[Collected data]
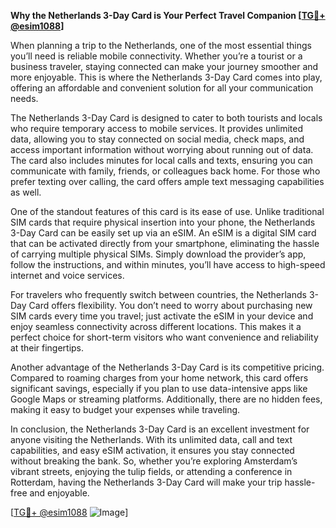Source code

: **Why the Netherlands 3-Day Card is Your Perfect Travel Companion [[TG💪+ @esim1088](https://t.me/s/esim1088)]**

When planning a trip to the Netherlands, one of the most essential things you’ll need is reliable mobile connectivity. Whether you’re a tourist or a business traveler, staying connected can make your journey smoother and more enjoyable. This is where the Netherlands 3-Day Card comes into play, offering an affordable and convenient solution for all your communication needs.

The Netherlands 3-Day Card is designed to cater to both tourists and locals who require temporary access to mobile services. It provides unlimited data, allowing you to stay connected on social media, check maps, and access important information without worrying about running out of data. The card also includes minutes for local calls and texts, ensuring you can communicate with family, friends, or colleagues back home. For those who prefer texting over calling, the card offers ample text messaging capabilities as well.

One of the standout features of this card is its ease of use. Unlike traditional SIM cards that require physical insertion into your phone, the Netherlands 3-Day Card can be easily set up via an eSIM. An eSIM is a digital SIM card that can be activated directly from your smartphone, eliminating the hassle of carrying multiple physical SIMs. Simply download the provider’s app, follow the instructions, and within minutes, you’ll have access to high-speed internet and voice services. 

For travelers who frequently switch between countries, the Netherlands 3-Day Card offers flexibility. You don’t need to worry about purchasing new SIM cards every time you travel; just activate the eSIM in your device and enjoy seamless connectivity across different locations. This makes it a perfect choice for short-term visitors who want convenience and reliability at their fingertips.

Another advantage of the Netherlands 3-Day Card is its competitive pricing. Compared to roaming charges from your home network, this card offers significant savings, especially if you plan to use data-intensive apps like Google Maps or streaming platforms. Additionally, there are no hidden fees, making it easy to budget your expenses while traveling.

In conclusion, the Netherlands 3-Day Card is an excellent investment for anyone visiting the Netherlands. With its unlimited data, call and text capabilities, and easy eSIM activation, it ensures you stay connected without breaking the bank. So, whether you’re exploring Amsterdam’s vibrant streets, enjoying the tulip fields, or attending a conference in Rotterdam, having the Netherlands 3-Day Card will make your trip hassle-free and enjoyable.

[[TG💪+ @esim1088](https://t.me/s/esim1088) ![Image](https://i.postimg.cc/Y0z9fWf4/image.png)]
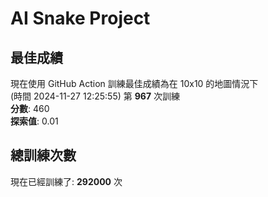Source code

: 
# AI Snake Project

## **最佳成績**
現在使用 GitHub Action 訓練最佳成績為在 10x10 的地圖情況下  
(時間 2024-11-27 12:25:55) 第 **967** 次訓練  
**分數**: 460  
**探索值**: 0.01

## 總訓練次數
現在已經訓練了: **292000** 次
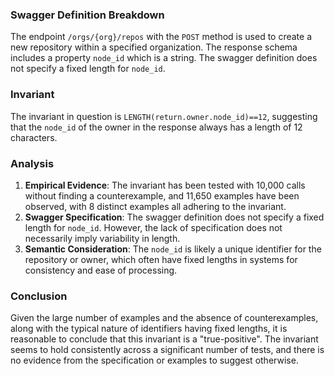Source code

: ### Swagger Definition Breakdown
The endpoint `/orgs/{org}/repos` with the `POST` method is used to create a new repository within a specified organization. The response schema includes a property `node_id` which is a string. The swagger definition does not specify a fixed length for `node_id`.

### Invariant
The invariant in question is `LENGTH(return.owner.node_id)==12`, suggesting that the `node_id` of the owner in the response always has a length of 12 characters.

### Analysis
1. **Empirical Evidence**: The invariant has been tested with 10,000 calls without finding a counterexample, and 11,650 examples have been observed, with 8 distinct examples all adhering to the invariant.
2. **Swagger Specification**: The swagger definition does not specify a fixed length for `node_id`. However, the lack of specification does not necessarily imply variability in length.
3. **Semantic Consideration**: The `node_id` is likely a unique identifier for the repository or owner, which often have fixed lengths in systems for consistency and ease of processing.

### Conclusion
Given the large number of examples and the absence of counterexamples, along with the typical nature of identifiers having fixed lengths, it is reasonable to conclude that this invariant is a "true-positive". The invariant seems to hold consistently across a significant number of tests, and there is no evidence from the specification or examples to suggest otherwise.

■ **What is expected**
Count the lines above holding "significant". Give only the number.

■ **Answer space**
2